Nor does the influence of these loans altogether cease when the Government ceases to contract others; for those already contracted continue to afford an investment for a greatly increased amount of the disposable capital of the country, which, if the national debt were paid off, would be added to the mass of capital seeking investment, and (independently of temporary disturbance) could not but, to some extent, permanently lower the rate of interest.
The rapid payment of the public debt by the United States, $137,823,253 in 1882-1883, and more than $100,000,000 in 1883-1884, has taken away the former investment for enormous sums of loanable funds, and to the same extent increased the supply in the market. Without doubt this aids in making the present rate of interest a very low one. Whether the rate will remain “permanently lower,” however, will depend upon whether the field of investment in the United States is already practically occupied. We believe it is not.
The same effect on interest which is produced by government loans for war expenditure is produced by the sudden opening of any new and generally attractive mode of permanent investment. The only instance of the kind in recent history, on a scale comparable to that of the war loans, is the absorption of capital in the construction of railways. This capital must have been principally drawn from the deposits in banks, or from savings which would have gone into deposit, and which were destined to be ultimately employed in buying securities from persons who would have employed the purchase-money in discounts or other loans at interest: in either case, it was a draft on the general loan fund. It is, in fact, evident that, unless savings were made expressly to be employed in railway adventure, the amount thus employed must have been derived either from the actual capital of persons in business or from capital which would have been lent to persons in business.
§ 4. The Rate of Interest not really Connected with the value of Money, but often confounded with it.
From the preceding considerations it would be seen, even if it were not otherwise evident, how great an error it is to imagine that the rate of interest bears any necessary relation to the quantity or value of the money in circulation. An increase of the currency has in itself no effect, and is incapable of having any effect, on the rate of interest. A paper currency issued by Government in the payment of its ordinary expenses, in however great excess it may be issued, affects the rate of interest in no manner whatever. It diminishes, indeed, the power of money to buy commodities, but not the power of money to buy money. If a hundred dollars will buy a perpetual annuity of four dollars a year, a [pg 448] depreciation which makes the hundred dollars worth only half as much as before has precisely the same effect on the four dollars, and therefore can not alter the relation between the two. Unless, indeed, it is known and reckoned upon that the depreciation will only be temporary; for people certainly might be willing to lend the depreciated currency on cheaper terms if they expected to be repaid in money of full value.

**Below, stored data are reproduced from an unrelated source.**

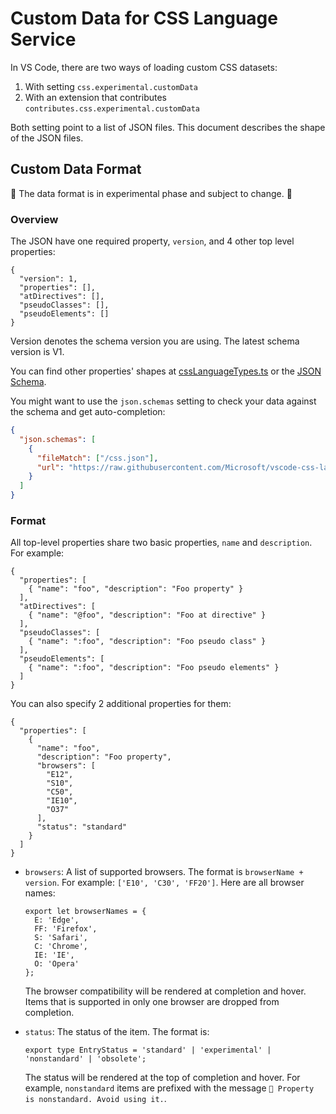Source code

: # Custom Data for CSS Language Service

In VS Code, there are two ways of loading custom CSS datasets:

1. With setting `css.experimental.customData`
2. With an extension that contributes `contributes.css.experimental.customData`

Both setting point to a list of JSON files. This document describes the shape of the JSON files.

## Custom Data Format

🚧 The data format is in experimental phase and subject to change. 🚧

### Overview

The JSON have one required property, `version`, and 4 other top level properties:

```jsonc
{
  "version": 1,
  "properties": [],
  "atDirectives": [],
  "pseudoClasses": [],
  "pseudoElements": []
}
```

Version denotes the schema version you are using. The latest schema version is V1.

You can find other properties' shapes at [cssLanguageTypes.ts](../src/cssLanguageTypes.ts) or the [JSON Schema](./customData.schema.json).

You might want to use the `json.schemas` setting to check your data against the schema and get auto-completion:

```json
{
  "json.schemas": [
    {
      "fileMatch": ["/css.json"],
      "url": "https://raw.githubusercontent.com/Microsoft/vscode-css-languageservice/master/docs/customData.schema.json"
    }
  ]
}
```

### Format

All top-level properties share two basic properties, `name` and `description`. For example:

```jsonc
{
  "properties": [
    { "name": "foo", "description": "Foo property" }
  ],
  "atDirectives": [
    { "name": "@foo", "description": "Foo at directive" }
  ],
  "pseudoClasses": [
    { "name": ":foo", "description": "Foo pseudo class" }
  ],
  "pseudoElements": [
    { "name": ":foo", "description": "Foo pseudo elements" }
  ]
}
```

You can also specify 2 additional properties for them:

```jsonc
{
  "properties": [
    {
      "name": "foo",
      "description": "Foo property",
      "browsers": [
        "E12",
        "S10",
        "C50",
        "IE10",
        "O37"
      ],
      "status": "standard"
    }
  ]
}
```

- `browsers`: A list of supported browsers. The format is `browserName + version`. For example: `['E10', 'C30', 'FF20']`. Here are all browser names:
  ```
  export let browserNames = {
    E: 'Edge',
    FF: 'Firefox',
    S: 'Safari',
    C: 'Chrome',
    IE: 'IE',
    O: 'Opera'
  };
  ```
  The browser compatibility will be rendered at completion and hover. Items that is supported in only one browser are dropped from completion.

- `status`: The status of the item. The format is:
  ```
  export type EntryStatus = 'standard' | 'experimental' | 'nonstandard' | 'obsolete';
  ```
  The status will be rendered at the top of completion and hover. For example, `nonstandard` items are prefixed with the message `🚨️ Property is nonstandard. Avoid using it.`.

In considering the effect produced by the proceedings of banks in encouraging the excesses of speculation, an immense effect is usually attributed to their issues of notes, but until of late hardly any attention was paid to the management of their deposits, though nothing is more certain than that their imprudent extensions of credit take place more frequently by means of their deposits than of their issues. Says Mr. Tooke: “Supposing all the deposits received by a banker to be in coin, is he not, just as much as the issuing banker, exposed to the importunity of customers, whom it may be impolitic to refuse, for loans or discounts, or to be tempted by a high interest; and may he not be induced to encroach so much upon his deposits as to leave him, under not improbable circumstances, unable to meet the demands of his depositors?”
In truth, the most difficult questions of banking center around the functions of discount and deposit. The separation of the Issue from the Banking Department by the act of 1844, which renewed the charter of the Bank of England, makes this perfectly clear. After entirely removing from their effect on credit all influences due to issues, England has had the same difficulties to encounter as before, which shows that the real question is concerned with the two essential functions of banking—discount and deposit. Since 1844, there have been the commercial disturbances of 1847, 1857, 1866, and 1873. Although no expansion of notes, without a corresponding deposit of specie, is possible.